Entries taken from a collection
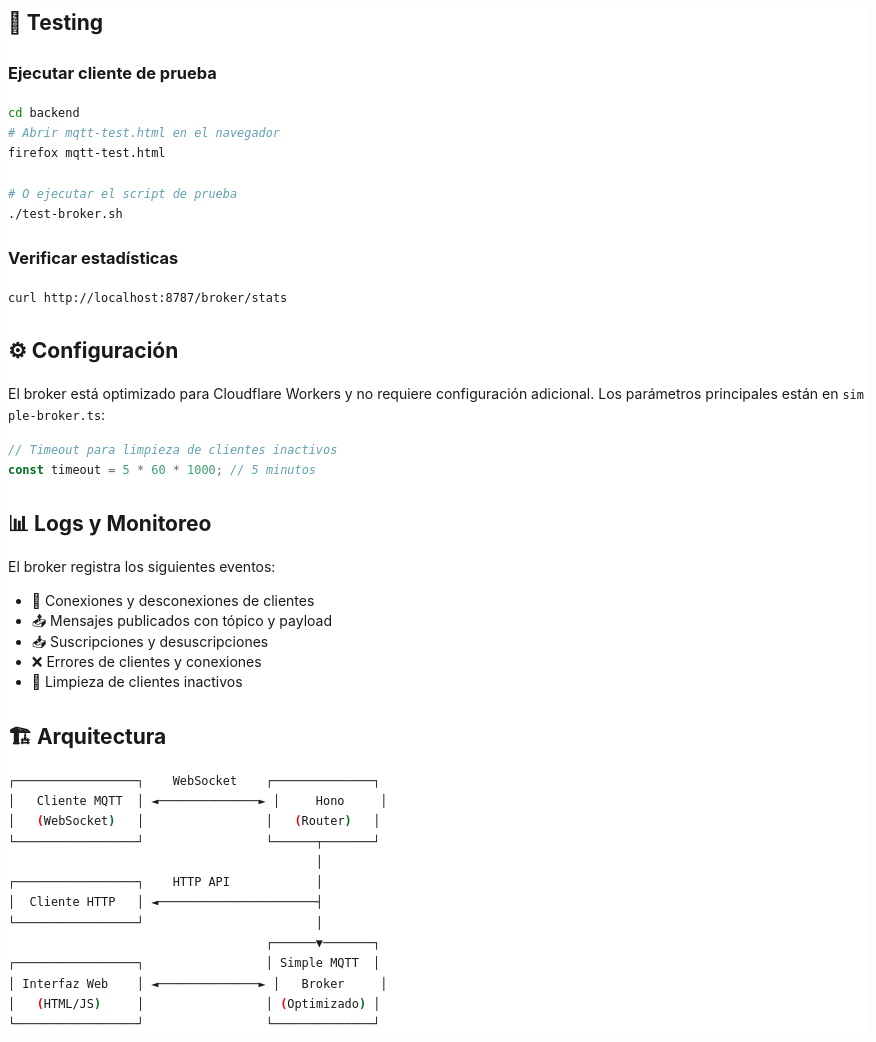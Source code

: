 ## 🧪 Testing

### Ejecutar cliente de prueba

```bash
cd backend
# Abrir mqtt-test.html en el navegador
firefox mqtt-test.html

# O ejecutar el script de prueba
./test-broker.sh
```

### Verificar estadísticas

```bash
curl http://localhost:8787/broker/stats
```

## ⚙️ Configuración

El broker está optimizado para Cloudflare Workers y no requiere configuración adicional. Los parámetros principales están en `simple-broker.ts`:

```typescript
// Timeout para limpieza de clientes inactivos
const timeout = 5 * 60 * 1000; // 5 minutos
```

## 📊 Logs y Monitoreo

El broker registra los siguientes eventos:

- 🔌 Conexiones y desconexiones de clientes
- 📤 Mensajes publicados con tópico y payload
- 📥 Suscripciones y desuscripciones
- ❌ Errores de clientes y conexiones
- 🧹 Limpieza de clientes inactivos

## 🏗️ Arquitectura

```bash
┌─────────────────┐    WebSocket    ┌──────────────┐
│   Cliente MQTT  │ ◄──────────────► │     Hono     │
│   (WebSocket)   │                 │   (Router)   │
└─────────────────┘                 └──────┬───────┘
                                           │
┌─────────────────┐    HTTP API            │
│  Cliente HTTP   │ ◄──────────────────────┤
└─────────────────┘                        │
                                    ┌──────▼───────┐
┌─────────────────┐                 │ Simple MQTT  │
│ Interfaz Web    │ ◄──────────────► │   Broker     │
│   (HTML/JS)     │                 │ (Optimizado) │
└─────────────────┘                 └──────────────┘
```
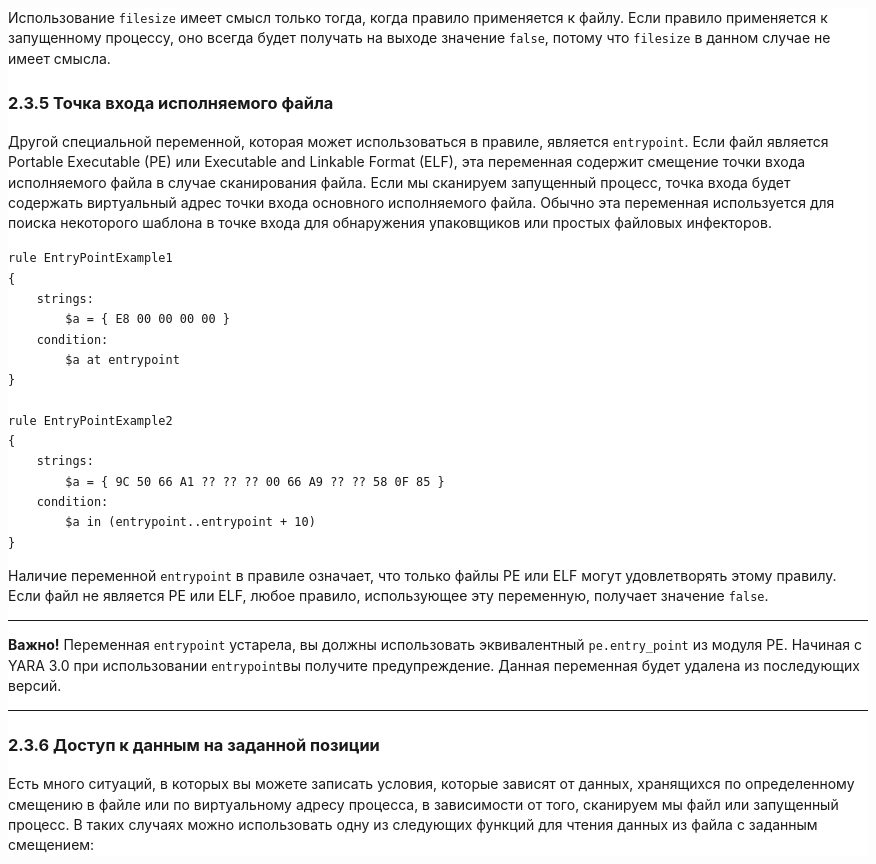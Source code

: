 Использование `filesize` имеет смысл только тогда, когда правило применяется к файлу. Если правило применяется к запущенному процессу, оно всегда будет получать на выходе значение `false`, потому что `filesize` в данном случае не имеет смысла.

<a name="ch_2.3.5">

### 2.3.5 Точка входа исполняемого файла

</a>

Другой специальной переменной, которая может использоваться в правиле, является `entrypoint`. Если файл является Portable Executable (PE) или Executable and Linkable Format (ELF), эта переменная содержит смещение точки входа исполняемого файла в случае сканирования файла. Если мы сканируем запущенный процесс, точка входа будет содержать виртуальный адрес точки входа основного исполняемого файла. Обычно эта переменная используется для поиска некоторого шаблона в точке входа для обнаружения упаковщиков или простых файловых инфекторов.

```yara
rule EntryPointExample1
{
	strings:
		$a = { E8 00 00 00 00 }
	condition:
		$a at entrypoint
}

rule EntryPointExample2
{
	strings:
		$a = { 9C 50 66 A1 ?? ?? ?? 00 66 A9 ?? ?? 58 0F 85 }
	condition:
		$a in (entrypoint..entrypoint + 10)
}
```

Наличие переменной `entrypoint` в правиле означает, что только файлы PE или ELF могут удовлетворять этому правилу. Если файл не является PE или ELF, любое правило, использующее эту переменную, получает значение `false`.

***
**Важно!** Переменная `entrypoint` устарела, вы должны использовать эквивалентный `pe.entry_point` из модуля PE. Начиная с YARA 3.0 при использовании `entrypoint`вы получите предупреждение. Данная переменная будет удалена из последующих версий.
***

<a name="ch_2.3.6">

### 2.3.6 Доступ к данным на заданной позиции

</a>

Есть много ситуаций, в которых вы можете записать условия, которые зависят от данных, хранящихся по определенному смещению в файле или по виртуальному адресу процесса, в зависимости от того, сканируем мы файл или запущенный процесс. В таких случаях можно использовать одну из следующих функций для чтения данных из файла с заданным смещением:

Problem description. Read the lines above. Gather those in which the string "inactivos" is found.

Solution to the exercise.
// Timeout para limpieza de clientes inactivos
- 🧹 Limpieza de clientes inactivos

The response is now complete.